> [RECORDS FOR THE EXERCISE]
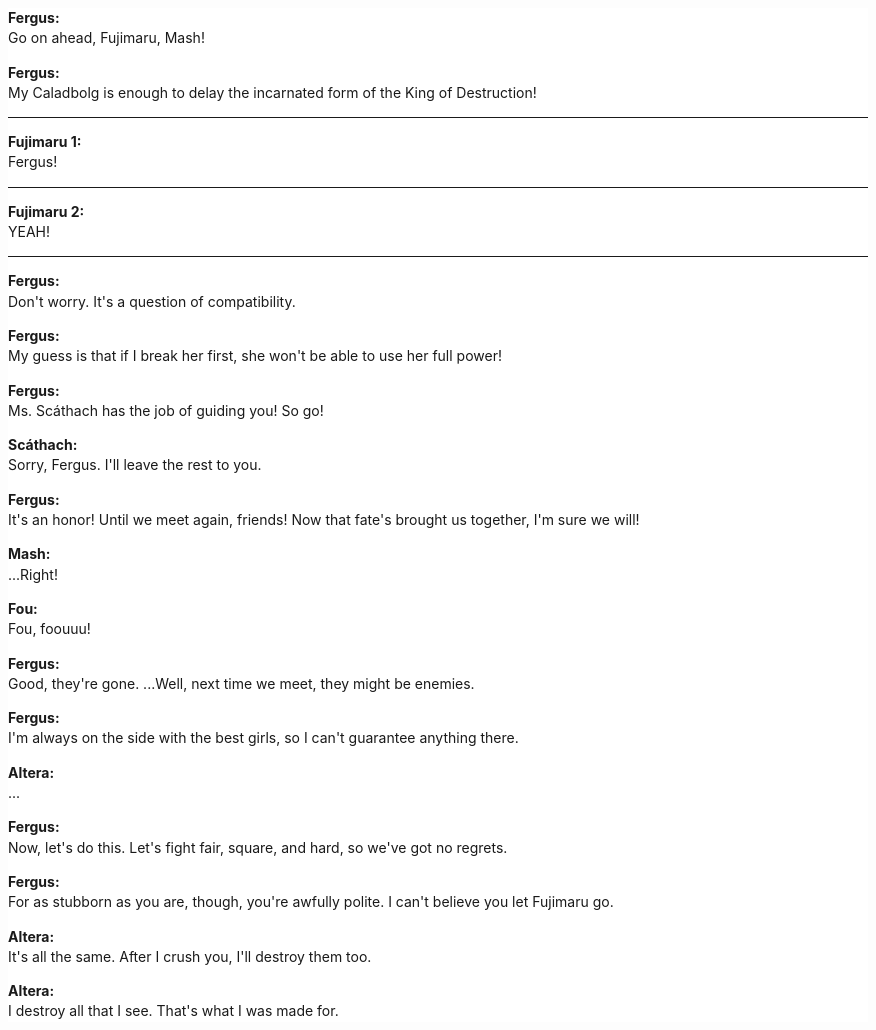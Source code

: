**Fergus:**   
Go on ahead, Fujimaru, Mash!   
   
**Fergus:**   
My Caladbolg is enough to delay the incarnated form of the King of Destruction!   
   
  
---  
  
**Fujimaru 1:**   
Fergus!  
  
---  
  
**Fujimaru 2:**   
YEAH!  
   
  
---  
   
**Fergus:**   
Don't worry. It's a question of compatibility.   
   
**Fergus:**   
My guess is that if I break her first, she won't be able to use her full power!   
   
**Fergus:**   
Ms. Scáthach has the job of guiding you! So go!   
   
**Scáthach:**   
Sorry, Fergus. I'll leave the rest to you.   
   
**Fergus:**   
It's an honor! Until we meet again, friends! Now that fate's brought us together, I'm sure we will!   
   
**Mash:**   
...Right!   
   
**Fou:**   
Fou, foouuu!   
   
**Fergus:**   
Good, they're gone. ...Well, next time we meet, they might be enemies.   
   
**Fergus:**   
I'm always on the side with the best girls, so I can't guarantee anything there.   
   
**Altera:**   
...   
   
**Fergus:**   
Now, let's do this. Let's fight fair, square, and hard, so we've got no regrets.   
   
**Fergus:**   
For as stubborn as you are, though, you're awfully polite. I can't believe you let Fujimaru go.   
   
**Altera:**   
It's all the same. After I crush you, I'll destroy them too.   
   
**Altera:**   
I destroy all that I see. That's what I was made for.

> [WHAT IS BEING ASKED] Copy the lines that hold the word "Scáthach". Take them from the records above.

> [RESULT OF THIS EXERCISE]
Ms. Scáthach has the job of guiding you! So go!   
**Scáthach:**   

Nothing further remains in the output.